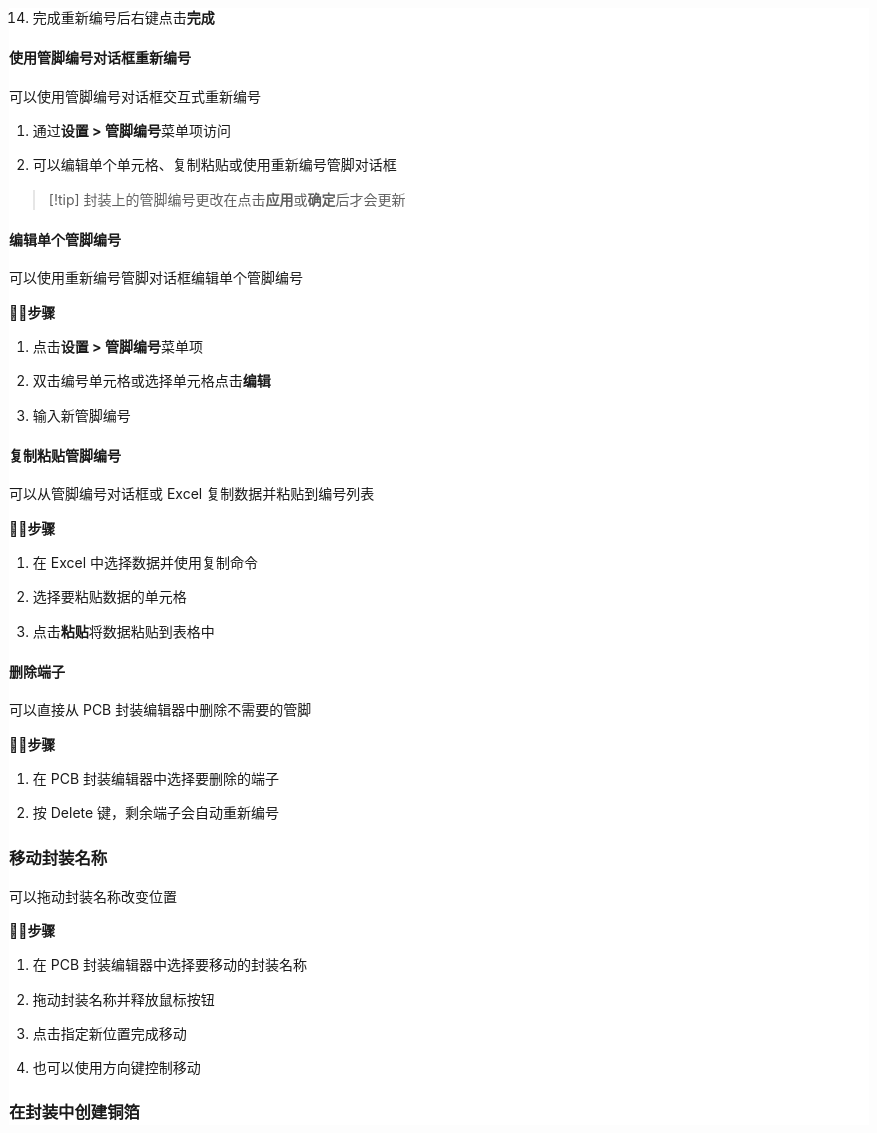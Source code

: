 14. 完成重新编号后右键点击**完成**

#### 使用管脚编号对话框重新编号

可以使用管脚编号对话框交互式重新编号

1. 通过**设置 > 管脚编号**菜单项访问

2. 可以编辑单个单元格、复制粘贴或使用重新编号管脚对话框


> [!tip] 封装上的管脚编号更改在点击**应用**或**确定**后才会更新

#### 编辑单个管脚编号

可以使用重新编号管脚对话框编辑单个管脚编号

🏃‍♂️‍**步骤**

1. 点击**设置 > 管脚编号**菜单项

2. 双击编号单元格或选择单元格点击**编辑**

3. 输入新管脚编号

#### 复制粘贴管脚编号

可以从管脚编号对话框或 Excel 复制数据并粘贴到编号列表

🏃‍♂️‍**步骤**

1. 在 Excel 中选择数据并使用复制命令

2. 选择要粘贴数据的单元格

3. 点击**粘贴**将数据粘贴到表格中

#### 删除端子

可以直接从 PCB 封装编辑器中删除不需要的管脚

🏃‍♂️‍**步骤**

1. 在 PCB 封装编辑器中选择要删除的端子

2. 按 Delete 键，剩余端子会自动重新编号

### 移动封装名称

可以拖动封装名称改变位置

🏃‍♂️‍**步骤**

1. 在 PCB 封装编辑器中选择要移动的封装名称

2. 拖动封装名称并释放鼠标按钮

3. 点击指定新位置完成移动

4. 也可以使用方向键控制移动

### 在封装中创建铜箔
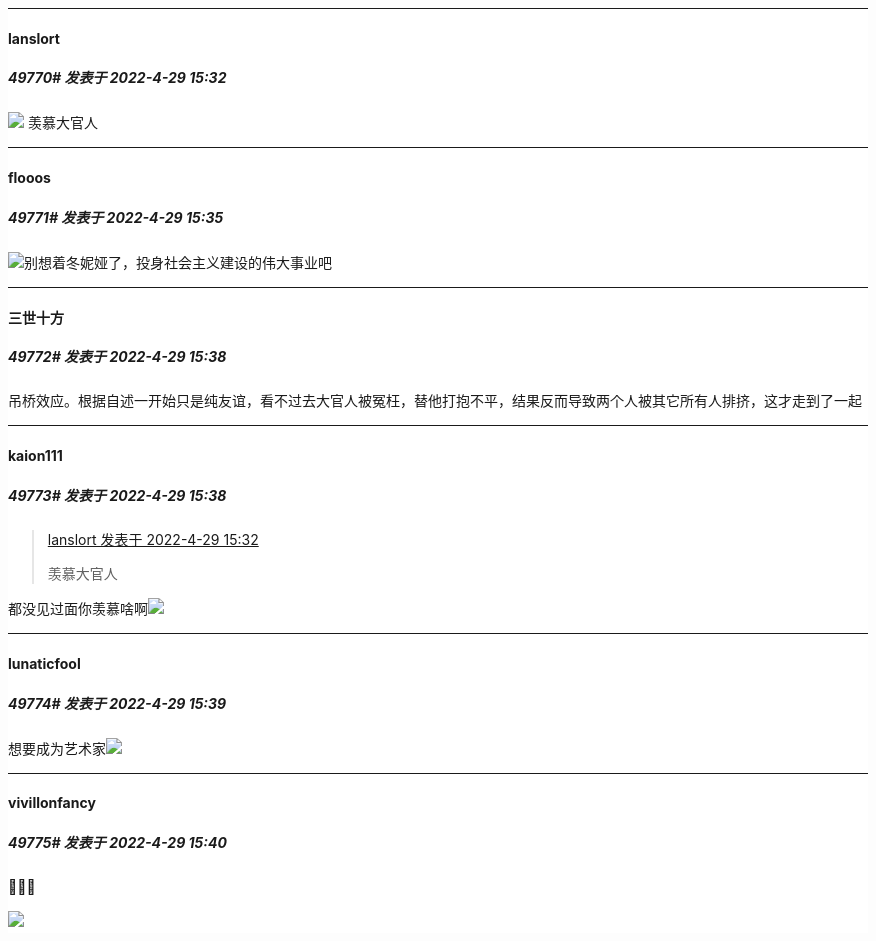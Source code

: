 

*****

####  lanslort  
##### 49770#       发表于 2022-4-29 15:32

<img src="https://static.saraba1st.com/image/smiley/face2017/152.png" referrerpolicy="no-referrer"> 羡慕大官人



*****

####  flooos  
##### 49771#       发表于 2022-4-29 15:35

<img src="https://static.saraba1st.com/image/smiley/face2017/007.png" referrerpolicy="no-referrer">别想着冬妮娅了，投身社会主义建设的伟大事业吧

*****

####  三世十方  
##### 49772#       发表于 2022-4-29 15:38

吊桥效应。根据自述一开始只是纯友谊，看不过去大官人被冤枉，替他打抱不平，结果反而导致两个人被其它所有人排挤，这才走到了一起

*****

####  kaion111  
##### 49773#       发表于 2022-4-29 15:38

<blockquote><a href="httphttps://bbs.saraba1st.com/2b/forum.php?mod=redirect&amp;goto=findpost&amp;pid=55633701&amp;ptid=2056040" target="_blank">lanslort 发表于 2022-4-29 15:32</a>

羡慕大官人</blockquote>
都没见过面你羡慕啥啊<img src="https://static.saraba1st.com/image/smiley/face2017/068.png" referrerpolicy="no-referrer">

*****

####  lunaticfool  
##### 49774#       发表于 2022-4-29 15:39

想要成为艺术家<img src="https://static.saraba1st.com/image/smiley/face2017/096.png" referrerpolicy="no-referrer">

*****

####  vivillonfancy  
##### 49775#       发表于 2022-4-29 15:40

🍾🍾🍾

<img src="https://p.sda1.dev/5/2fe6b717dba7a21bbf40d619812b2c92/CMP_20220429154009826.jpg" referrerpolicy="no-referrer">


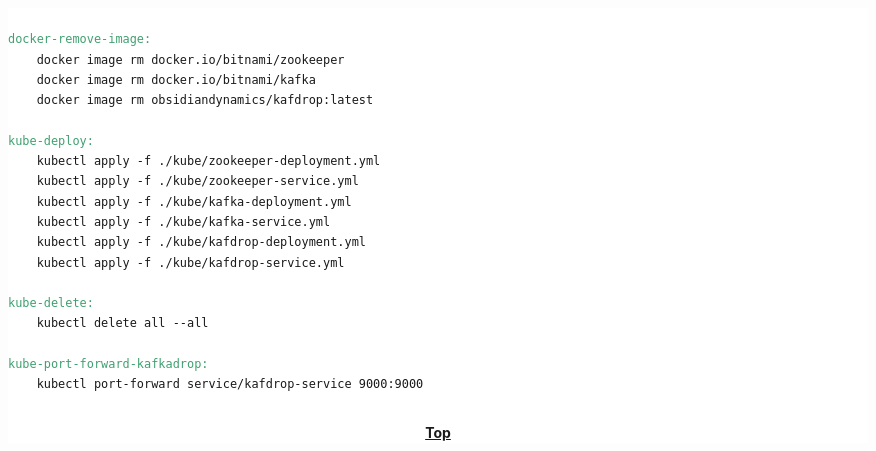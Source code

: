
 ```makefile

docker-remove-image:
	docker image rm docker.io/bitnami/zookeeper
	docker image rm docker.io/bitnami/kafka
	docker image rm obsidiandynamics/kafdrop:latest

kube-deploy:
	kubectl apply -f ./kube/zookeeper-deployment.yml
	kubectl apply -f ./kube/zookeeper-service.yml
	kubectl apply -f ./kube/kafka-deployment.yml
	kubectl apply -f ./kube/kafka-service.yml
	kubectl apply -f ./kube/kafdrop-deployment.yml
	kubectl apply -f ./kube/kafdrop-service.yml

kube-delete:
	kubectl delete all --all

kube-port-forward-kafkadrop:
	kubectl port-forward service/kafdrop-service 9000:9000
```

##

**<p align="center"> [Top](#integration-of-spring-boot-and-apache-kafka) </p>**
· · · · ·
» **TASK**:
Copy all the lines above that hold the string "smiley".

» **RESPONSE**:
<img src="https://static.saraba1st.com/image/smiley/face2017/152.png" referrerpolicy="no-referrer"> 羡慕大官人
<img src="https://static.saraba1st.com/image/smiley/face2017/007.png" referrerpolicy="no-referrer">别想着冬妮娅了，投身社会主义建设的伟大事业吧
都没见过面你羡慕啥啊<img src="https://static.saraba1st.com/image/smiley/face2017/068.png" referrerpolicy="no-referrer">
想要成为艺术家<img src="https://static.saraba1st.com/image/smiley/face2017/096.png" referrerpolicy="no-referrer">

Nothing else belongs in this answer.